Additionally, Erickson maintained that “by focusing on viability alone, the Court fails to consider circumstances that strike at the core of humanity and pose such a significant threat that the State of Arkansas might rightfully place that threat above the right of a woman to choose to terminate a pregnancy.” He spent the rest of his concurrence objecting to the abortion of babies with Down syndrome.
“The human person has immense creative powers, a range of emotional responses that astound the observant, and a capacity to love and be loved that is at the core of human existence. Each human being possesses a spirit of life that at our finest we have all recognized is the essence of humanity. And each human being is priceless beyond measure. Children with Down syndrome share in each of these fundamental attributes of humanity,” he said.
Erickson described the push to abort babies with Down syndrome as a “new eugenics movement,” stressing that “in Western society, there is currently no more threatened population than children with Down syndrome.”
“While there are still 6,000 children born annually in the United States with Down syndrome, the same is not the case in other western democracies,” he added.
Erickson cited the adoption of universal prenatal screening in Denmark and the resulting decline in the number of births of Down syndrome babies due to abortion as an example of “dangerous” eugenics. In response to the ruling, Arkansas Attorney General Leslie Rutledge, a Republican, vowed to continue her efforts to lift the injunctions against the pro-life laws.
“Following the 8th Circuit’s decision against Arkansas’ late-term abortion and Down syndrome-selection ban, I plan to seek further review of this decision in order to uphold Arkansas’ laws which protect the lives of the unborn and the health of the mothers,” she said. “The Supreme Court must limit and ultimately overturn Casey and I plan to do everything in my power to see that they do.”

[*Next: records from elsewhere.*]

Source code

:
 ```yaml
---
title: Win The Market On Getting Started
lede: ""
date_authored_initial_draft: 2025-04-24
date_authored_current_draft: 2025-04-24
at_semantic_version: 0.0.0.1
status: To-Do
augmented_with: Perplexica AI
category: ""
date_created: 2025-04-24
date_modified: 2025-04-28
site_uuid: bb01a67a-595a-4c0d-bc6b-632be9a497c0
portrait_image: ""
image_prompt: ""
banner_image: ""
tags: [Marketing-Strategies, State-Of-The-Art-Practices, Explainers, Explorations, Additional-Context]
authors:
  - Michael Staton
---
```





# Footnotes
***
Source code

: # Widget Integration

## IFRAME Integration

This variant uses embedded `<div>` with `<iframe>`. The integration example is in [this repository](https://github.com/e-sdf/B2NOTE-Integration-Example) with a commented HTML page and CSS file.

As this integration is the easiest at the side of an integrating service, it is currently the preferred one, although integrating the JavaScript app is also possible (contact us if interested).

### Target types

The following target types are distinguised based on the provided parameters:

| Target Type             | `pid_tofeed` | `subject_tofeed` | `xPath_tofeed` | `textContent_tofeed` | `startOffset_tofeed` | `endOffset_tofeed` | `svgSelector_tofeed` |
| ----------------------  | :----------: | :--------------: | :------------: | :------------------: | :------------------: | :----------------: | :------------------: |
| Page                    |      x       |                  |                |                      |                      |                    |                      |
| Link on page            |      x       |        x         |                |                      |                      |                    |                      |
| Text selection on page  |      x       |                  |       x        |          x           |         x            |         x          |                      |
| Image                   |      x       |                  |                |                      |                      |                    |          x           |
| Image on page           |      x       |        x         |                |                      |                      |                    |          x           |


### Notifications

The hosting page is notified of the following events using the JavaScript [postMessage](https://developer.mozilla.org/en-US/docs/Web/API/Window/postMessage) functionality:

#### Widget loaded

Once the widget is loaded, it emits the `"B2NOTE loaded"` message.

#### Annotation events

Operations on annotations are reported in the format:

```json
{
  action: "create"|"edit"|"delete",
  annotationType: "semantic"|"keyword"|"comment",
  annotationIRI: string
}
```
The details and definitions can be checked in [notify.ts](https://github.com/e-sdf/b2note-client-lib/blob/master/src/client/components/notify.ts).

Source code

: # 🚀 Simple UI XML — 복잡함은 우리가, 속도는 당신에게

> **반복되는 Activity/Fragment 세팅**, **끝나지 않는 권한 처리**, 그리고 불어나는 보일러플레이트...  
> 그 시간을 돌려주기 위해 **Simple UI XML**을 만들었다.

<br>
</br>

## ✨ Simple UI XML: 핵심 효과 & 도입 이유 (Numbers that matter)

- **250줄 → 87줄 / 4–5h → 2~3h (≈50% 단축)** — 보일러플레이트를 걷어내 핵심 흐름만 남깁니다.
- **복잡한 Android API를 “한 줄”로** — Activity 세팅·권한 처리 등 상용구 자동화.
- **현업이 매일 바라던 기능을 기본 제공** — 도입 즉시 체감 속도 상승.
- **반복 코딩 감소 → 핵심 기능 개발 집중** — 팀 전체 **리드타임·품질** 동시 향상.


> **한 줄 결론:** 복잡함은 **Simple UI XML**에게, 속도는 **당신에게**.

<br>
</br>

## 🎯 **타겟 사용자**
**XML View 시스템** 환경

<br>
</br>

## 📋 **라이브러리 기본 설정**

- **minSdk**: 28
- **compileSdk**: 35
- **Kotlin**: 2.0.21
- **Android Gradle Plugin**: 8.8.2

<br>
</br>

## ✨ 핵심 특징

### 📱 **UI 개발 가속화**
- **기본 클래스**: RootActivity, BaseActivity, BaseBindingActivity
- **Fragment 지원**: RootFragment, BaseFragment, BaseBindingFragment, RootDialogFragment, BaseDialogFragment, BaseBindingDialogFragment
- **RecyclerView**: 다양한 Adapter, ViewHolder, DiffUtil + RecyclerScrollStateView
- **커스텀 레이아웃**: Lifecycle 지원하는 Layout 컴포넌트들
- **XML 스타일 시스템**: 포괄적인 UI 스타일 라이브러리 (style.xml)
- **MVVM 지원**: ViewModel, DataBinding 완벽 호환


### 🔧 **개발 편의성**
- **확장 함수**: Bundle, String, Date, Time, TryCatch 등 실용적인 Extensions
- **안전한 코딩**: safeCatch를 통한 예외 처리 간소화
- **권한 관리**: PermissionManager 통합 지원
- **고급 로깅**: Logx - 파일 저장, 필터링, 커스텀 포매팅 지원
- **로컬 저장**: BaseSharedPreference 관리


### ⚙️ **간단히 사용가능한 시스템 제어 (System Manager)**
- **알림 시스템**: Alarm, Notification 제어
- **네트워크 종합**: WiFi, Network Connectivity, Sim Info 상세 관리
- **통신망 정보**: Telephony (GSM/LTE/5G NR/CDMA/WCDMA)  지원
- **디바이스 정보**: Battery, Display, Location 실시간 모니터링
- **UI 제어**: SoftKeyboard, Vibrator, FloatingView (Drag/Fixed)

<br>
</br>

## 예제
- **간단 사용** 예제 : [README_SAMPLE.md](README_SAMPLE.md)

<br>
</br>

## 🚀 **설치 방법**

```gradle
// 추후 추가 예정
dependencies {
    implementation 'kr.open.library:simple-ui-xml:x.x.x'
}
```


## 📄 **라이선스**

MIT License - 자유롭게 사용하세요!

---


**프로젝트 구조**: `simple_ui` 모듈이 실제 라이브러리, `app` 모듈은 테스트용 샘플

Meanwhile, officials at the ACLU praised the court’s ruling. According to Ruth Harlow, senior staff attorney in the ACLU’s Reproductive Freedom Project: “This order will ensure that essential reproductive health care services will remain available in Arkansas. The laws blocked by the court today do nothing but place roadblock after roadblock in front of patients, in violation of their constitutionally protected rights. Arkansas politicians may continue their relentless attacks on abortion, but we will see them in court every time.”
The Eighth Circuit’s ruling on this pair of abortion laws comes three weeks after the appellate court, in an en banc review, rejected the bid of pro-abortion groups to overturn other pro-life laws in Arkansas that ban dismemberment abortions, require doctors to inform law enforcement when a girl younger than 16 obtains an abortion, prohibit sex-based abortions and regulate the preservation and disposal of unborn babies’ remains. Because of the court’s decision, those laws were allowed to go into effect.
Citing the series of pro-life laws recently passed in Arkansas, the group Americans United for Life recognized Arkansas as the most pro-life state in the U.S. as it released its Life List 2021, an “annual state ranking based on our comprehensive analysis of each state’s law and policy protections for human life from natural conception until natural death.”
Responding to Arkansas’ designation as the most pro-life state, Rutledge said, “Even with this remarkable announcement, our work continues and I promise I will keep fighting wholeheartedly to defend our pro-life laws.”